Friday, November 30, 2007
I have been thinking a lot about material possessions. For me a great deal of memory and old narratives inheres in the things I have. This photograph, for instance, came to me when my mother's younger sister moved to much smaller living space. She dismantled her photo albums, and sent the photos to where she thought they would be most appreciated or usefui. This came with a small envelope mosly filled with pictures of me before I was five or six. (Susan was born when I was almost four.) The envelope represented a slice of time from about 1935-1941. Since the photos were all loose, they were easy to scan, and I scanned them almost at once. In this way, they went to the head of the line in the scanning projects that I hope to do, which includes a childhood album with many of the same pictures, or pictures taken at the same time as well as the whole era of my children from about 1956-1985 or so. Most of this is on slides and represents new equipment needed, planning and a significant investment of time. We won't deal here with whether there is any need (or demand) for these digital archives--this project is almost totally motivated by my wishing to work with the resulting images and making them into little narratives of their own, or perhaps having them to use in collages and other art work.
The crease in the upper right reminds me that this picture was sent from Scotia, New York to family in Mesa, Arizona. The copy in my baby book has been protected and has no crease, so the crease is part of the history. There is also a note on the back of the picture in my mother's striking and individual handwriting about Susan's progress. (She was a premature child and had already been hospitalized for scarlet fever.) I remember that when I was taken to see her in the hospital, we could look at her through a window, because she was in isolation. Associated with this is a memory of a small pink toy pig in a wire cradle. It was about 3 inches long and was made of some sort of plaster or chalky material with a shiny pink coating that peeled off. Later I used the pig like sidewalk chalk to draw hopscotch games on the sidewalk of First Street.. It wasn't suitable for an infant, so I must have gotten it about that time, even though I seem to remember it was hers and I wanted it--but I have tried many times to remember more than this, because the pig is so strongly connected in my memory with that visit to the window of the isolation ward. But this is all I have been able to recall.

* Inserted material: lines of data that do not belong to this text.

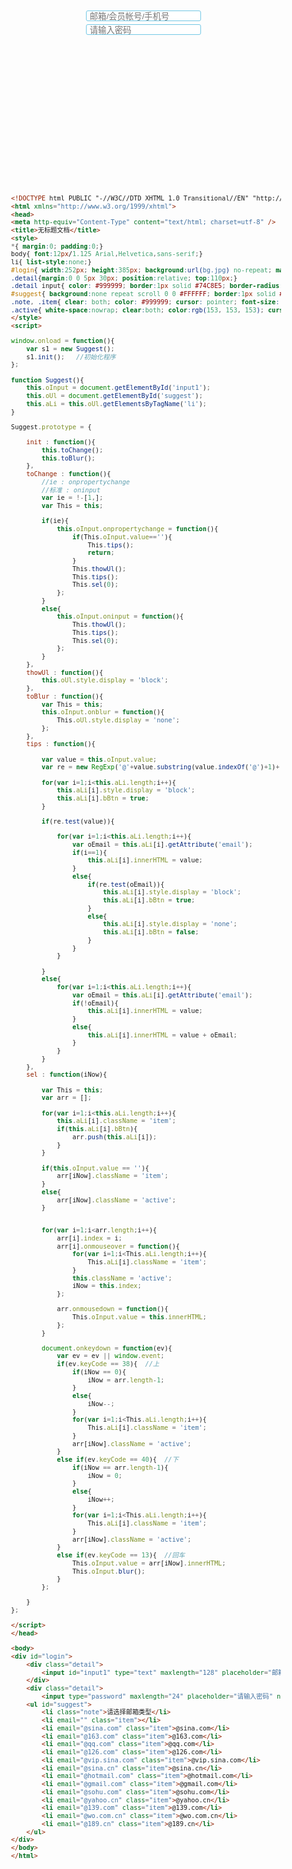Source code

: <!DOCTYPE html PUBLIC "-//W3C//DTD XHTML 1.0 Transitional//EN" "http://www.w3.org/TR/xhtml1/DTD/xhtml1-transitional.dtd">
<html xmlns="http://www.w3.org/1999/xhtml">
<head>
<meta http-equiv="Content-Type" content="text/html; charset=utf-8" />
<title>无标题文档</title>
<style>
*{ margin:0; padding:0;}
body{ font:12px/1.125 Arial,Helvetica,sans-serif;}
li{ list-style:none;}
#login{ width:252px; height:385px; background:url(bg.jpg) no-repeat; margin:20px auto; position:relative;}
.detail{margin:0 0 5px 30px; position:relative; top:110px;}
.detail input{ color: #999999; border:1px solid #74C8E5; border-radius:3px 3px 3px 3px; height:15px; line-height:14px; padding:8px 5px 7px; width:184px;}
#suggest{ background:none repeat scroll 0 0 #FFFFFF; border:1px solid #CCCCCC; left:30px; margin:0; overflow:hidden; padding:0; position:absolute; text-align:left; top:142px; visibility:visible; width:194px ;z-index:1; display:none;}
.note, .item{ clear: both; color: #999999; cursor: pointer; font-size: 12px; height: 20px; line-height: 20px; list-style: none outside none; margin: 0 1px; padding: 0 5px; white-space: nowrap;}
.active{ white-space:nowrap; clear:both; color:rgb(153, 153, 153); cursor:pointer; font-size:12px; height:20px; line-height:20px; list-style:none outside none; margin:0pt 1px; padding:0pt 5px; background:none repeat scroll 0% 0% rgb(232, 244, 252);}
</style>
<script>

window.onload = function(){
	var s1 = new Suggest();
	s1.init();   //初始化程序
};

function Suggest(){
	this.oInput = document.getElementById('input1');
	this.oUl = document.getElementById('suggest');
	this.aLi = this.oUl.getElementsByTagName('li');
}

Suggest.prototype = {

	init : function(){
		this.toChange();
		this.toBlur();
	},
	toChange : function(){
		//ie : onpropertychange
		//标准 : oninput
		var ie = !-[1,];
		var This = this;

		if(ie){
			this.oInput.onpropertychange = function(){
				if(This.oInput.value==''){
					This.tips();
					return;
				}
				This.thowUl();
				This.tips();
				This.sel(0);
			};
		}
		else{
			this.oInput.oninput = function(){
				This.thowUl();
				This.tips();
				This.sel(0);
			};
		}
	},
	thowUl : function(){
		this.oUl.style.display = 'block';
	},
	toBlur : function(){
		var This = this;
		this.oInput.onblur = function(){
			This.oUl.style.display = 'none';
		};
	},
	tips : function(){

		var value = this.oInput.value;
		var re = new RegExp('@'+value.substring(value.indexOf('@')+1)+'');

		for(var i=1;i<this.aLi.length;i++){
			this.aLi[i].style.display = 'block';
			this.aLi[i].bBtn = true;
		}

		if(re.test(value)){

			for(var i=1;i<this.aLi.length;i++){
				var oEmail = this.aLi[i].getAttribute('email');
				if(i==1){
					this.aLi[i].innerHTML = value;
				}
				else{
					if(re.test(oEmail)){
						this.aLi[i].style.display = 'block';
						this.aLi[i].bBtn = true;
					}
					else{
						this.aLi[i].style.display = 'none';
						this.aLi[i].bBtn = false;
					}
				}
			}

		}
		else{
			for(var i=1;i<this.aLi.length;i++){
				var oEmail = this.aLi[i].getAttribute('email');
				if(!oEmail){
					this.aLi[i].innerHTML = value;
				}
				else{
					this.aLi[i].innerHTML = value + oEmail;
				}
			}
		}
	},
	sel : function(iNow){

		var This = this;
		var arr = [];

		for(var i=1;i<this.aLi.length;i++){
			this.aLi[i].className = 'item';
			if(this.aLi[i].bBtn){
				arr.push(this.aLi[i]);
			}
		}

		if(this.oInput.value == ''){
			arr[iNow].className = 'item';
		}
		else{
			arr[iNow].className = 'active';
		}


		for(var i=1;i<arr.length;i++){
			arr[i].index = i;
			arr[i].onmouseover = function(){
				for(var i=1;i<This.aLi.length;i++){
					This.aLi[i].className = 'item';
				}
				this.className = 'active';
				iNow = this.index;
			};

			arr.onmousedown = function(){
				This.oInput.value = this.innerHTML;
			};
		}

		document.onkeydown = function(ev){
			var ev = ev || window.event;
			if(ev.keyCode == 38){  //上
				if(iNow == 0){
					iNow = arr.length-1;
				}
				else{
					iNow--;
				}
				for(var i=1;i<This.aLi.length;i++){
					This.aLi[i].className = 'item';
				}
				arr[iNow].className = 'active';
			}
			else if(ev.keyCode == 40){  //下
				if(iNow == arr.length-1){
					iNow = 0;
				}
				else{
					iNow++;
				}
				for(var i=1;i<This.aLi.length;i++){
					This.aLi[i].className = 'item';
				}
				arr[iNow].className = 'active';
			}
			else if(ev.keyCode == 13){  //回车
				This.oInput.value = arr[iNow].innerHTML;
				This.oInput.blur();
			}
		};

	}
};

</script>
</head>

<body>
<div id="login">
	<div class="detail">
    	<input id="input1" type="text" maxlength="128" placeholder="邮箱/会员帐号/手机号" autocomplete="off" node-type="loginname" class="name" tabindex="1" name="loginname">
    </div>
    <div class="detail">
    	<input type="password" maxlength="24" placeholder="请输入密码" node-type="password" class="pass" tabindex="2" name="password"></div>
   	<ul id="suggest">
    	<li class="note">请选择邮箱类型</li>
        <li email="" class="item"></li>
        <li email="@sina.com" class="item">@sina.com</li>
        <li email="@163.com" class="item">@163.com</li>
        <li email="@qq.com" class="item">@qq.com</li>
        <li email="@126.com" class="item">@126.com</li>
        <li email="@vip.sina.com" class="item">@vip.sina.com</li>
        <li email="@sina.cn" class="item">@sina.cn</li>
        <li email="@hotmail.com" class="item">@hotmail.com</li>
        <li email="@gmail.com" class="item">@gmail.com</li>
        <li email="@sohu.com" class="item">@sohu.com</li>
        <li email="@yahoo.cn" class="item">@yahoo.cn</li>
        <li email="@139.com" class="item">@139.com</li>
        <li email="@wo.com.cn" class="item">@wo.com.cn</li>
        <li email="@189.cn" class="item">@189.cn</li>
    </ul>
</div>
</body>
</html>

```html
<!DOCTYPE html PUBLIC "-//W3C//DTD XHTML 1.0 Transitional//EN" "http://www.w3.org/TR/xhtml1/DTD/xhtml1-transitional.dtd">
<html xmlns="http://www.w3.org/1999/xhtml">
<head>
<meta http-equiv="Content-Type" content="text/html; charset=utf-8" />
<title>无标题文档</title>
<style>
*{ margin:0; padding:0;}
body{ font:12px/1.125 Arial,Helvetica,sans-serif;}
li{ list-style:none;}
#login{ width:252px; height:385px; background:url(bg.jpg) no-repeat; margin:20px auto; position:relative;}
.detail{margin:0 0 5px 30px; position:relative; top:110px;}
.detail input{ color: #999999; border:1px solid #74C8E5; border-radius:3px 3px 3px 3px; height:15px; line-height:14px; padding:8px 5px 7px; width:184px;}
#suggest{ background:none repeat scroll 0 0 #FFFFFF; border:1px solid #CCCCCC; left:30px; margin:0; overflow:hidden; padding:0; position:absolute; text-align:left; top:142px; visibility:visible; width:194px ;z-index:1; display:none;}
.note, .item{ clear: both; color: #999999; cursor: pointer; font-size: 12px; height: 20px; line-height: 20px; list-style: none outside none; margin: 0 1px; padding: 0 5px; white-space: nowrap;}
.active{ white-space:nowrap; clear:both; color:rgb(153, 153, 153); cursor:pointer; font-size:12px; height:20px; line-height:20px; list-style:none outside none; margin:0pt 1px; padding:0pt 5px; background:none repeat scroll 0% 0% rgb(232, 244, 252);}
</style>
<script>

window.onload = function(){
	var s1 = new Suggest();
	s1.init();   //初始化程序
};

function Suggest(){
	this.oInput = document.getElementById('input1');
	this.oUl = document.getElementById('suggest');
	this.aLi = this.oUl.getElementsByTagName('li');
}

Suggest.prototype = {

	init : function(){
		this.toChange();
		this.toBlur();
	},
	toChange : function(){
		//ie : onpropertychange
		//标准 : oninput
		var ie = !-[1,];
		var This = this;

		if(ie){
			this.oInput.onpropertychange = function(){
				if(This.oInput.value==''){
					This.tips();
					return;
				}
				This.thowUl();
				This.tips();
				This.sel(0);
			};
		}
		else{
			this.oInput.oninput = function(){
				This.thowUl();
				This.tips();
				This.sel(0);
			};
		}
	},
	thowUl : function(){
		this.oUl.style.display = 'block';
	},
	toBlur : function(){
		var This = this;
		this.oInput.onblur = function(){
			This.oUl.style.display = 'none';
		};
	},
	tips : function(){

		var value = this.oInput.value;
		var re = new RegExp('@'+value.substring(value.indexOf('@')+1)+'');

		for(var i=1;i<this.aLi.length;i++){
			this.aLi[i].style.display = 'block';
			this.aLi[i].bBtn = true;
		}

		if(re.test(value)){

			for(var i=1;i<this.aLi.length;i++){
				var oEmail = this.aLi[i].getAttribute('email');
				if(i==1){
					this.aLi[i].innerHTML = value;
				}
				else{
					if(re.test(oEmail)){
						this.aLi[i].style.display = 'block';
						this.aLi[i].bBtn = true;
					}
					else{
						this.aLi[i].style.display = 'none';
						this.aLi[i].bBtn = false;
					}
				}
			}

		}
		else{
			for(var i=1;i<this.aLi.length;i++){
				var oEmail = this.aLi[i].getAttribute('email');
				if(!oEmail){
					this.aLi[i].innerHTML = value;
				}
				else{
					this.aLi[i].innerHTML = value + oEmail;
				}
			}
		}
	},
	sel : function(iNow){

		var This = this;
		var arr = [];

		for(var i=1;i<this.aLi.length;i++){
			this.aLi[i].className = 'item';
			if(this.aLi[i].bBtn){
				arr.push(this.aLi[i]);
			}
		}

		if(this.oInput.value == ''){
			arr[iNow].className = 'item';
		}
		else{
			arr[iNow].className = 'active';
		}


		for(var i=1;i<arr.length;i++){
			arr[i].index = i;
			arr[i].onmouseover = function(){
				for(var i=1;i<This.aLi.length;i++){
					This.aLi[i].className = 'item';
				}
				this.className = 'active';
				iNow = this.index;
			};

			arr.onmousedown = function(){
				This.oInput.value = this.innerHTML;
			};
		}

		document.onkeydown = function(ev){
			var ev = ev || window.event;
			if(ev.keyCode == 38){  //上
				if(iNow == 0){
					iNow = arr.length-1;
				}
				else{
					iNow--;
				}
				for(var i=1;i<This.aLi.length;i++){
					This.aLi[i].className = 'item';
				}
				arr[iNow].className = 'active';
			}
			else if(ev.keyCode == 40){  //下
				if(iNow == arr.length-1){
					iNow = 0;
				}
				else{
					iNow++;
				}
				for(var i=1;i<This.aLi.length;i++){
					This.aLi[i].className = 'item';
				}
				arr[iNow].className = 'active';
			}
			else if(ev.keyCode == 13){  //回车
				This.oInput.value = arr[iNow].innerHTML;
				This.oInput.blur();
			}
		};

	}
};

</script>
</head>

<body>
<div id="login">
	<div class="detail">
    	<input id="input1" type="text" maxlength="128" placeholder="邮箱/会员帐号/手机号" autocomplete="off" node-type="loginname" class="name" tabindex="1" name="loginname">
    </div>
    <div class="detail">
    	<input type="password" maxlength="24" placeholder="请输入密码" node-type="password" class="pass" tabindex="2" name="password"></div>
   	<ul id="suggest">
    	<li class="note">请选择邮箱类型</li>
        <li email="" class="item"></li>
        <li email="@sina.com" class="item">@sina.com</li>
        <li email="@163.com" class="item">@163.com</li>
        <li email="@qq.com" class="item">@qq.com</li>
        <li email="@126.com" class="item">@126.com</li>
        <li email="@vip.sina.com" class="item">@vip.sina.com</li>
        <li email="@sina.cn" class="item">@sina.cn</li>
        <li email="@hotmail.com" class="item">@hotmail.com</li>
        <li email="@gmail.com" class="item">@gmail.com</li>
        <li email="@sohu.com" class="item">@sohu.com</li>
        <li email="@yahoo.cn" class="item">@yahoo.cn</li>
        <li email="@139.com" class="item">@139.com</li>
        <li email="@wo.com.cn" class="item">@wo.com.cn</li>
        <li email="@189.cn" class="item">@189.cn</li>
    </ul>
</div>
</body>
</html>
```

The striped chair was slipcovered by my mother, the stripes were a dark coral on a cream ground. The sofa she did was done in the same pattern in brown stripes. These stripes appear in many photographs of this time, particularly at Christmas, which took place in the living room. Mother was proud of the workmanship in these slipcovers, which featured a beautiful even piping, inserted in the seams, and fitted the furniture without a wrinkle.
So, this one small photo reminds me of my own childhood, my sister's illness, my Aunt Louise, my mother's sewing skills and my baby sister. The slipcovers are gone, but if I had a piece of the fabric, that, too, would be precious to me.
Which brings me to a central question: in this time when people are being bombed out or driven from their homes, or cannot find work there to sustain themselves; when floods, tornado or fire takes away everything a family possesses in a few moments, how silly am I to remember, and treasure, the feel of a small pink chalk pig in my hand and the way he wore down--first his head, then his trunk--until only the tail end was left.
In the last couple of years, I notice more and more that bits and tags of language and song, or even just single, discrete words pop into my head for no reason. I can, and do, chase down the rest of the song or poem, or the definition or origin of a word through my beloved Google.
These bits and sounds--my father singing Annie Laurie--will vanish when I do, or even before. What we remember, why we remember, the uses of memory, the gathering and organization of family relics, these things interest me. I just bought The Stuff of Thought: Language as a Window into Human Nature by Steven Pinker, which I am hoping will deal with some of these issues. I haven’t started to read it yet. Good night.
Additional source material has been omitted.